* What you should do
Restate all the entries exactly as they appear, apart from the pictures.

(Pictures paired with source code)
↓↓↓

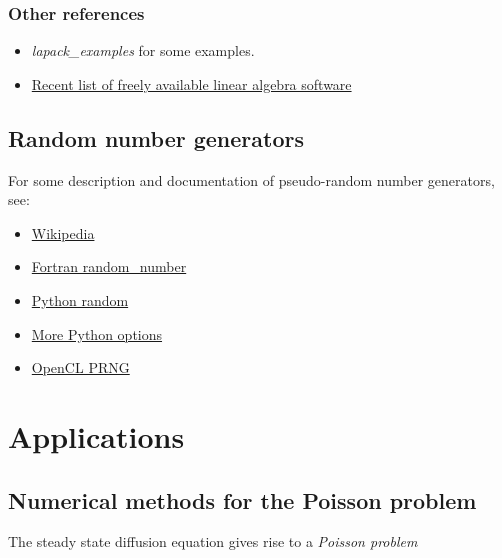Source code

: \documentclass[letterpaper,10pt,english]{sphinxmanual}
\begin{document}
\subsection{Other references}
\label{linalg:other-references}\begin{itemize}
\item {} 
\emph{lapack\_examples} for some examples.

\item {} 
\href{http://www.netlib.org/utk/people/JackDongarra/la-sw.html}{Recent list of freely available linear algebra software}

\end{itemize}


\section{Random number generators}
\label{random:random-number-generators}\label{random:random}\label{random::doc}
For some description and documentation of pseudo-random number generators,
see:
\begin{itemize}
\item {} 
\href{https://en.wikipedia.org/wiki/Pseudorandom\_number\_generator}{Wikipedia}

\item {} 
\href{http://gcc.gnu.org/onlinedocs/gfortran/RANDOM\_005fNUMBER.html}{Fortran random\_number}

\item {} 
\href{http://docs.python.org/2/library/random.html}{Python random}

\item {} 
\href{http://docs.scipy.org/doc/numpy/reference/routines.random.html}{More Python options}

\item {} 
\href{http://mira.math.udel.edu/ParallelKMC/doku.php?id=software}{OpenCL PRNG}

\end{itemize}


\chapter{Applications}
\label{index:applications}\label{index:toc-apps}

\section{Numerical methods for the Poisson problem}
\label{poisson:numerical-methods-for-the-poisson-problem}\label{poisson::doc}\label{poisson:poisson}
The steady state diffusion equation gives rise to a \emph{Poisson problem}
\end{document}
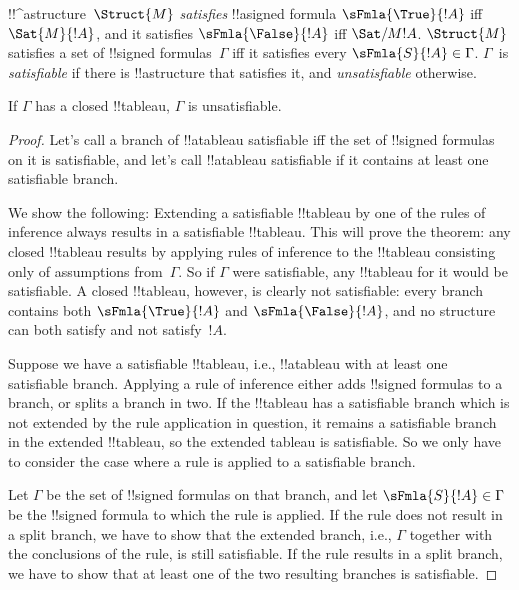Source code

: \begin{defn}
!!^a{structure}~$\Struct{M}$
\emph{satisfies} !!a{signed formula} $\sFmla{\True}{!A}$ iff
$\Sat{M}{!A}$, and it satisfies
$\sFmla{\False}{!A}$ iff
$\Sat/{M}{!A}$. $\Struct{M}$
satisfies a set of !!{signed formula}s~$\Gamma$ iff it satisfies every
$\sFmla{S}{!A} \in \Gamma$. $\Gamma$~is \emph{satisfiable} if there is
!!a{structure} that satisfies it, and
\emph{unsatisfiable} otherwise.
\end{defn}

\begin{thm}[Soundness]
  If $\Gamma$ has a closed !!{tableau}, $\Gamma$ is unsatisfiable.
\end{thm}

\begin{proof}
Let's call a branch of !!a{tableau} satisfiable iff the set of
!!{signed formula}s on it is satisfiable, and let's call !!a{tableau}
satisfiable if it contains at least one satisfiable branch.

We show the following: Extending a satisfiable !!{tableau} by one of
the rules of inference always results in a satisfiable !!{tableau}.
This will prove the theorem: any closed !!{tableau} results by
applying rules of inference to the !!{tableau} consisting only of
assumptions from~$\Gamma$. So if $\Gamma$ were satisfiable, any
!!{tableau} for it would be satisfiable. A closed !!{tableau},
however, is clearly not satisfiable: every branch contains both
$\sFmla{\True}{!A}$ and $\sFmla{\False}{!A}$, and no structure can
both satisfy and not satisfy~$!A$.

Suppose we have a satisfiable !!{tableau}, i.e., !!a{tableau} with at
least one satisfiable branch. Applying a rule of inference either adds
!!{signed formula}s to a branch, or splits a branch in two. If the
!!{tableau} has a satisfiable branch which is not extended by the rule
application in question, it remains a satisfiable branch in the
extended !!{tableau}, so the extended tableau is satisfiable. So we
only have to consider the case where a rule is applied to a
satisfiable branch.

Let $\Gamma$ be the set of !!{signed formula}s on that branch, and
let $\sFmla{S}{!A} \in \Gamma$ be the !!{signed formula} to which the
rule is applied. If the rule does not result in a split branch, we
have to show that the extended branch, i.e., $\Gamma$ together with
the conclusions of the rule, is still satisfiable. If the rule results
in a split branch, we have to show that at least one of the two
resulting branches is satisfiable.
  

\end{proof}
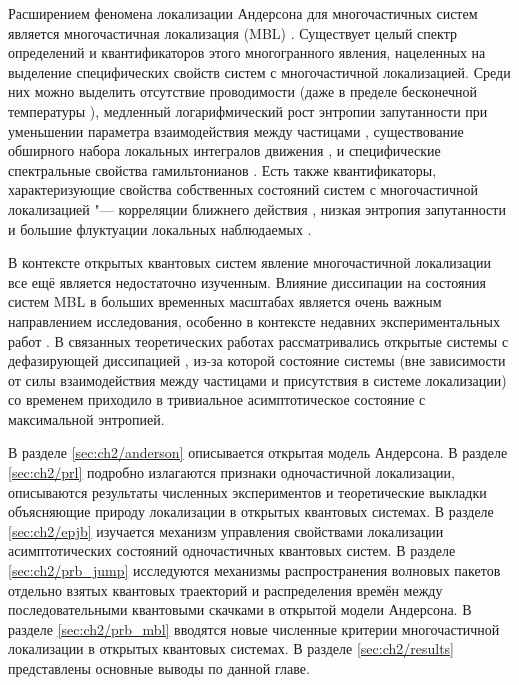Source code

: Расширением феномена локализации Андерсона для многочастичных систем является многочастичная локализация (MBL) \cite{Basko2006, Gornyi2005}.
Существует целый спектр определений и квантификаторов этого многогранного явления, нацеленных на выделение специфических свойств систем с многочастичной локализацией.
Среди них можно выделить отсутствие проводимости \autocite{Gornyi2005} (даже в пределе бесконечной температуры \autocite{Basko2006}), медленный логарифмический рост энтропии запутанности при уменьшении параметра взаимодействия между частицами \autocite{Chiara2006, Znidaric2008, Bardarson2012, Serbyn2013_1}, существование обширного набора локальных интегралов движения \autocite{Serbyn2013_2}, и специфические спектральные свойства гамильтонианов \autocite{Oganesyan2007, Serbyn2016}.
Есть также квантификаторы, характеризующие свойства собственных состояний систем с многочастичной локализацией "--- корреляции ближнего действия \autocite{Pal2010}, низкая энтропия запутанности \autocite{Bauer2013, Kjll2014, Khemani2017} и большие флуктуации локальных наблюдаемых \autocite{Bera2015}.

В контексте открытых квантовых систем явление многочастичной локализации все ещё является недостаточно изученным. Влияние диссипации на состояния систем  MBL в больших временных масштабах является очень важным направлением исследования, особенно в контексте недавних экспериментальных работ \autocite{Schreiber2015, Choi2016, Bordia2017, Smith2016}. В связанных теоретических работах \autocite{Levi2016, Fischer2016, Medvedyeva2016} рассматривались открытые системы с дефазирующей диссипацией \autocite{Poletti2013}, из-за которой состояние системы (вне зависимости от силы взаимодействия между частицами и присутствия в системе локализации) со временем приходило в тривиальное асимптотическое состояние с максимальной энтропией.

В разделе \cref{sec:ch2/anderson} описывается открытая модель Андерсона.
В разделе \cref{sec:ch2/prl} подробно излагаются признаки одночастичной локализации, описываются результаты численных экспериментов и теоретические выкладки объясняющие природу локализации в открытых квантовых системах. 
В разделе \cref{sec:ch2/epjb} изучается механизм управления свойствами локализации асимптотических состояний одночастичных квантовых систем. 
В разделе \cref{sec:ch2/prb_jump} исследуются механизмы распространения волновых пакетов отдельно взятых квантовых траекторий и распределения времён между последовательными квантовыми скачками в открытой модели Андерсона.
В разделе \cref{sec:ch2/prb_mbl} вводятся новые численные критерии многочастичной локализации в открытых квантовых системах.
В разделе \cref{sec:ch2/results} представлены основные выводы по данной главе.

↑↑↑

* Solution to this problem
Source code

: \documentclass[letterpaper,10pt,english]{sphinxmanual}
\begin{document}
\subsection{Other references}
\label{linalg:other-references}\begin{itemize}
\item {} 
\emph{lapack\_examples} for some examples.

\item {} 
\href{http://www.netlib.org/utk/people/JackDongarra/la-sw.html}{Recent list of freely available linear algebra software}

\end{itemize}


\section{Random number generators}
\label{random:random-number-generators}\label{random:random}\label{random::doc}
For some description and documentation of pseudo-random number generators,
see:
\begin{itemize}
\item {} 
\href{https://en.wikipedia.org/wiki/Pseudorandom\_number\_generator}{Wikipedia}

\item {} 
\href{http://gcc.gnu.org/onlinedocs/gfortran/RANDOM\_005fNUMBER.html}{Fortran random\_number}

\item {} 
\href{http://docs.python.org/2/library/random.html}{Python random}

\item {} 
\href{http://docs.scipy.org/doc/numpy/reference/routines.random.html}{More Python options}

\item {} 
\href{http://mira.math.udel.edu/ParallelKMC/doku.php?id=software}{OpenCL PRNG}

\end{itemize}


\chapter{Applications}
\label{index:applications}\label{index:toc-apps}

\section{Numerical methods for the Poisson problem}
\label{poisson:numerical-methods-for-the-poisson-problem}\label{poisson::doc}\label{poisson:poisson}
The steady state diffusion equation gives rise to a \emph{Poisson problem}
\end{document}
Source code

: \begin{defn}
!!^a{structure}~$\Struct{M}$
\emph{satisfies} !!a{signed formula} $\sFmla{\True}{!A}$ iff
$\Sat{M}{!A}$, and it satisfies
$\sFmla{\False}{!A}$ iff
$\Sat/{M}{!A}$. $\Struct{M}$
satisfies a set of !!{signed formula}s~$\Gamma$ iff it satisfies every
$\sFmla{S}{!A} \in \Gamma$. $\Gamma$~is \emph{satisfiable} if there is
!!a{structure} that satisfies it, and
\emph{unsatisfiable} otherwise.
\end{defn}

\begin{thm}[Soundness]
  If $\Gamma$ has a closed !!{tableau}, $\Gamma$ is unsatisfiable.
\end{thm}

\begin{proof}
Let's call a branch of !!a{tableau} satisfiable iff the set of
!!{signed formula}s on it is satisfiable, and let's call !!a{tableau}
satisfiable if it contains at least one satisfiable branch.

We show the following: Extending a satisfiable !!{tableau} by one of
the rules of inference always results in a satisfiable !!{tableau}.
This will prove the theorem: any closed !!{tableau} results by
applying rules of inference to the !!{tableau} consisting only of
assumptions from~$\Gamma$. So if $\Gamma$ were satisfiable, any
!!{tableau} for it would be satisfiable. A closed !!{tableau},
however, is clearly not satisfiable: every branch contains both
$\sFmla{\True}{!A}$ and $\sFmla{\False}{!A}$, and no structure can
both satisfy and not satisfy~$!A$.

Suppose we have a satisfiable !!{tableau}, i.e., !!a{tableau} with at
least one satisfiable branch. Applying a rule of inference either adds
!!{signed formula}s to a branch, or splits a branch in two. If the
!!{tableau} has a satisfiable branch which is not extended by the rule
application in question, it remains a satisfiable branch in the
extended !!{tableau}, so the extended tableau is satisfiable. So we
only have to consider the case where a rule is applied to a
satisfiable branch.

Let $\Gamma$ be the set of !!{signed formula}s on that branch, and
let $\sFmla{S}{!A} \in \Gamma$ be the !!{signed formula} to which the
rule is applied. If the rule does not result in a split branch, we
have to show that the extended branch, i.e., $\Gamma$ together with
the conclusions of the rule, is still satisfiable. If the rule results
in a split branch, we have to show that at least one of the two
resulting branches is satisfiable.
  

\end{proof}
Source code

: Расширением феномена локализации Андерсона для многочастичных систем является многочастичная локализация (MBL) \cite{Basko2006, Gornyi2005}.
Существует целый спектр определений и квантификаторов этого многогранного явления, нацеленных на выделение специфических свойств систем с многочастичной локализацией.
Среди них можно выделить отсутствие проводимости \autocite{Gornyi2005} (даже в пределе бесконечной температуры \autocite{Basko2006}), медленный логарифмический рост энтропии запутанности при уменьшении параметра взаимодействия между частицами \autocite{Chiara2006, Znidaric2008, Bardarson2012, Serbyn2013_1}, существование обширного набора локальных интегралов движения \autocite{Serbyn2013_2}, и специфические спектральные свойства гамильтонианов \autocite{Oganesyan2007, Serbyn2016}.
Есть также квантификаторы, характеризующие свойства собственных состояний систем с многочастичной локализацией "--- корреляции ближнего действия \autocite{Pal2010}, низкая энтропия запутанности \autocite{Bauer2013, Kjll2014, Khemani2017} и большие флуктуации локальных наблюдаемых \autocite{Bera2015}.

В контексте открытых квантовых систем явление многочастичной локализации все ещё является недостаточно изученным. Влияние диссипации на состояния систем  MBL в больших временных масштабах является очень важным направлением исследования, особенно в контексте недавних экспериментальных работ \autocite{Schreiber2015, Choi2016, Bordia2017, Smith2016}. В связанных теоретических работах \autocite{Levi2016, Fischer2016, Medvedyeva2016} рассматривались открытые системы с дефазирующей диссипацией \autocite{Poletti2013}, из-за которой состояние системы (вне зависимости от силы взаимодействия между частицами и присутствия в системе локализации) со временем приходило в тривиальное асимптотическое состояние с максимальной энтропией.

В разделе \cref{sec:ch2/anderson} описывается открытая модель Андерсона.
В разделе \cref{sec:ch2/prl} подробно излагаются признаки одночастичной локализации, описываются результаты численных экспериментов и теоретические выкладки объясняющие природу локализации в открытых квантовых системах. 
В разделе \cref{sec:ch2/epjb} изучается механизм управления свойствами локализации асимптотических состояний одночастичных квантовых систем. 
В разделе \cref{sec:ch2/prb_jump} исследуются механизмы распространения волновых пакетов отдельно взятых квантовых траекторий и распределения времён между последовательными квантовыми скачками в открытой модели Андерсона.
В разделе \cref{sec:ch2/prb_mbl} вводятся новые численные критерии многочастичной локализации в открытых квантовых системах.
В разделе \cref{sec:ch2/results} представлены основные выводы по данной главе.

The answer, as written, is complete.